Work instruction:
Go through the entries below, tally each line with the string "Endpoints", and give the final number by itself.

━━━━━━━━━━━━━━━━

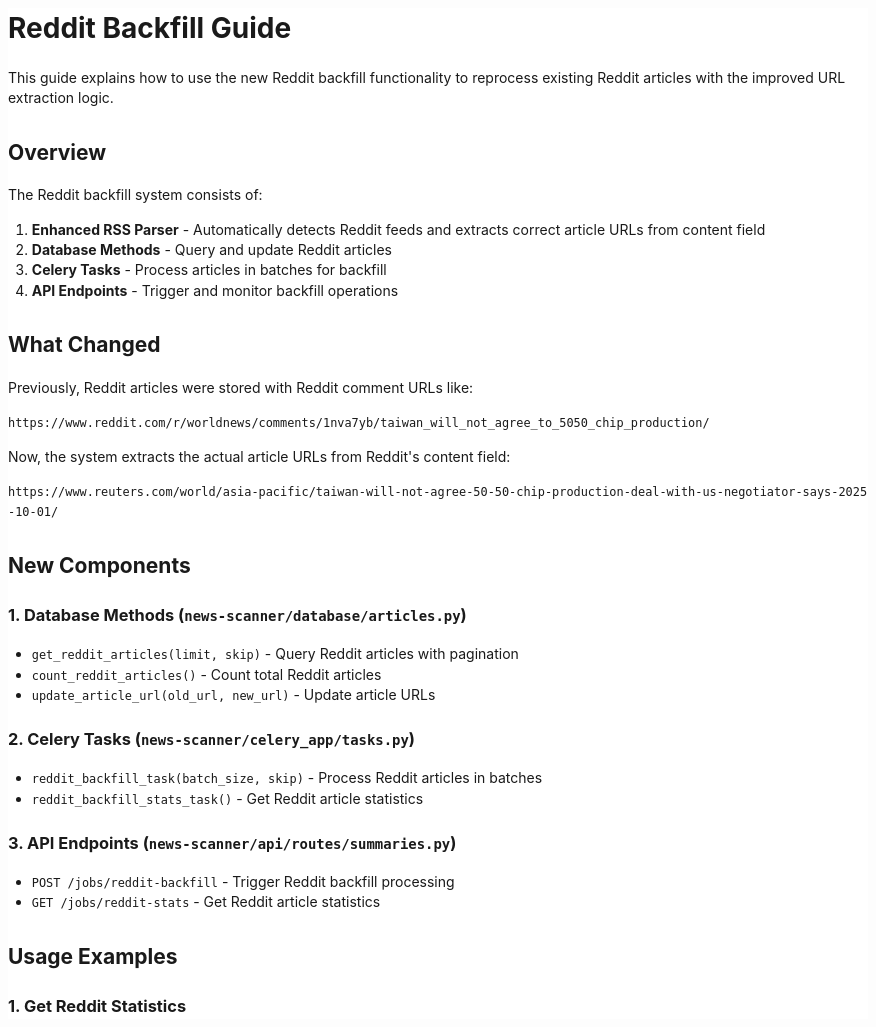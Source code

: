 # Reddit Backfill Guide

This guide explains how to use the new Reddit backfill functionality to reprocess existing Reddit articles with the improved URL extraction logic.

## Overview

The Reddit backfill system consists of:

1. **Enhanced RSS Parser** - Automatically detects Reddit feeds and extracts correct article URLs from content field
2. **Database Methods** - Query and update Reddit articles
3. **Celery Tasks** - Process articles in batches for backfill
4. **API Endpoints** - Trigger and monitor backfill operations

## What Changed

Previously, Reddit articles were stored with Reddit comment URLs like:
```
https://www.reddit.com/r/worldnews/comments/1nva7yb/taiwan_will_not_agree_to_5050_chip_production/
```

Now, the system extracts the actual article URLs from Reddit's content field:
```
https://www.reuters.com/world/asia-pacific/taiwan-will-not-agree-50-50-chip-production-deal-with-us-negotiator-says-2025-10-01/
```

## New Components

### 1. Database Methods (`news-scanner/database/articles.py`)

- `get_reddit_articles(limit, skip)` - Query Reddit articles with pagination
- `count_reddit_articles()` - Count total Reddit articles
- `update_article_url(old_url, new_url)` - Update article URLs

### 2. Celery Tasks (`news-scanner/celery_app/tasks.py`)

- `reddit_backfill_task(batch_size, skip)` - Process Reddit articles in batches
- `reddit_backfill_stats_task()` - Get Reddit article statistics

### 3. API Endpoints (`news-scanner/api/routes/summaries.py`)

- `POST /jobs/reddit-backfill` - Trigger Reddit backfill processing
- `GET /jobs/reddit-stats` - Get Reddit article statistics

## Usage Examples

### 1. Get Reddit Statistics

━━━━━━━━━━━━━━━━

Your response:
2